They Feel Your Pain. No, Really.

The tech geniuses have finally come up with something really useful for customer service representatives. It's about time. With the exception of some from a minuscule number of exemplary companies, I lost patience with those twerps a long time ago. But help is on the way. (Yeah, right.) According to an article that appeared in The Washington Post on October 18, 2006, some companies are beginning to use "speech analytics" and "emotion detection," technologies that were originally developed for security and intelligence eavesdropping, to improve customer service.

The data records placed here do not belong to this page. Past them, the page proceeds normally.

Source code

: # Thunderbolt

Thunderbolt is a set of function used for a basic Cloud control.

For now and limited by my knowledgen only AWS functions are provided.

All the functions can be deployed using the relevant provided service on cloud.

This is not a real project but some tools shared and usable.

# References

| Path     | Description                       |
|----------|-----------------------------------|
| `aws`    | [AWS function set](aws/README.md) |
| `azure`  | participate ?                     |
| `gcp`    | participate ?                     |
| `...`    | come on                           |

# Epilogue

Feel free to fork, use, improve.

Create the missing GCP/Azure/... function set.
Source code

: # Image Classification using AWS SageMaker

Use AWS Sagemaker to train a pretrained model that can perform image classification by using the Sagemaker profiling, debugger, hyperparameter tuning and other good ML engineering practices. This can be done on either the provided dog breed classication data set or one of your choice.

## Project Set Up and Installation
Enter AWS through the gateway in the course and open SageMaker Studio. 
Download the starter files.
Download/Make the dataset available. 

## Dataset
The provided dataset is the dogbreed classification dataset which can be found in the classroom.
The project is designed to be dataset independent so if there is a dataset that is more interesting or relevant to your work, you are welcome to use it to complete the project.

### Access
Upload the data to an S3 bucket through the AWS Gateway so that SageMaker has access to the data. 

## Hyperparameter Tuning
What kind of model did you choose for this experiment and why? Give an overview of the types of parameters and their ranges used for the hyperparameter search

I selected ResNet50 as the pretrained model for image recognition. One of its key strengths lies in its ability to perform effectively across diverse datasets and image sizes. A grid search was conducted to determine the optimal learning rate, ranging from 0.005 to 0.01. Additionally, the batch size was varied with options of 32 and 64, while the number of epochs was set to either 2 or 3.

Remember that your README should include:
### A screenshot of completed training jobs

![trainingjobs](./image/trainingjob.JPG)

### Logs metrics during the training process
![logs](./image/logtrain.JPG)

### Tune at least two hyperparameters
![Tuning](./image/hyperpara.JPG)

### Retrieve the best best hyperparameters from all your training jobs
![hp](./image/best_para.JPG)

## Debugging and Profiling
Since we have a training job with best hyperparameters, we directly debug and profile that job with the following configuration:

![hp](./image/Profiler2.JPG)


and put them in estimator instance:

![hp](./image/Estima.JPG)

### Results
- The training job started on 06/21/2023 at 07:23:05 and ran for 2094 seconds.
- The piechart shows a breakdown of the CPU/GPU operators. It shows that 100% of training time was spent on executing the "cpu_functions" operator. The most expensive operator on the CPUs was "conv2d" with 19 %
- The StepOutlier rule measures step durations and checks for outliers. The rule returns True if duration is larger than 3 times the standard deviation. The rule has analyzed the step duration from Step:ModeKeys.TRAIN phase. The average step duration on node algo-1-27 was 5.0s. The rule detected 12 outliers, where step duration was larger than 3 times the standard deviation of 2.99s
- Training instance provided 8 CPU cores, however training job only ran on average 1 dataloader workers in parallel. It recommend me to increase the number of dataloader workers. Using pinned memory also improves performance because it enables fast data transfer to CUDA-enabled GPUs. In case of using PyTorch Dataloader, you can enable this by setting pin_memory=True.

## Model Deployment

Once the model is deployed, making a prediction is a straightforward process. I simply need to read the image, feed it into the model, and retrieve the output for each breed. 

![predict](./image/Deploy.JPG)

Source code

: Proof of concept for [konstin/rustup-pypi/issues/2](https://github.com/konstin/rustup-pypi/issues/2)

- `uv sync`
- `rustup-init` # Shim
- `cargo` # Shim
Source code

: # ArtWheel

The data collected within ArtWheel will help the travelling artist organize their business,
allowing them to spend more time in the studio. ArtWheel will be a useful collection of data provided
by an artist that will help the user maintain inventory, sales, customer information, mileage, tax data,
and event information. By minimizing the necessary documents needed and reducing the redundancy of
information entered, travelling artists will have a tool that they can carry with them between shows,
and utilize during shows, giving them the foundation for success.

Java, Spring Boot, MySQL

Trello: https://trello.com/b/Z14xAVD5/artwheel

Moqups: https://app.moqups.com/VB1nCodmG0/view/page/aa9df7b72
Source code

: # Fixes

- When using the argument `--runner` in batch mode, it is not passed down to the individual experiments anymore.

Speech analytics software evaluates and parses spoken conversations and transcribes them into written text. Rather than looking at just the literal words, speech analytics also allows systems to understand colloquialisms. For example, the article suggests that some of these programs would realize that "this is the last straw" is a negative phrase and not one uttered by overly insecure customers who feel the need to explain the rationale behind their orders for more tubes used to suck up drinks. Emotion detection adds to this capability by also recognizing the sentiment underlying the spoken words.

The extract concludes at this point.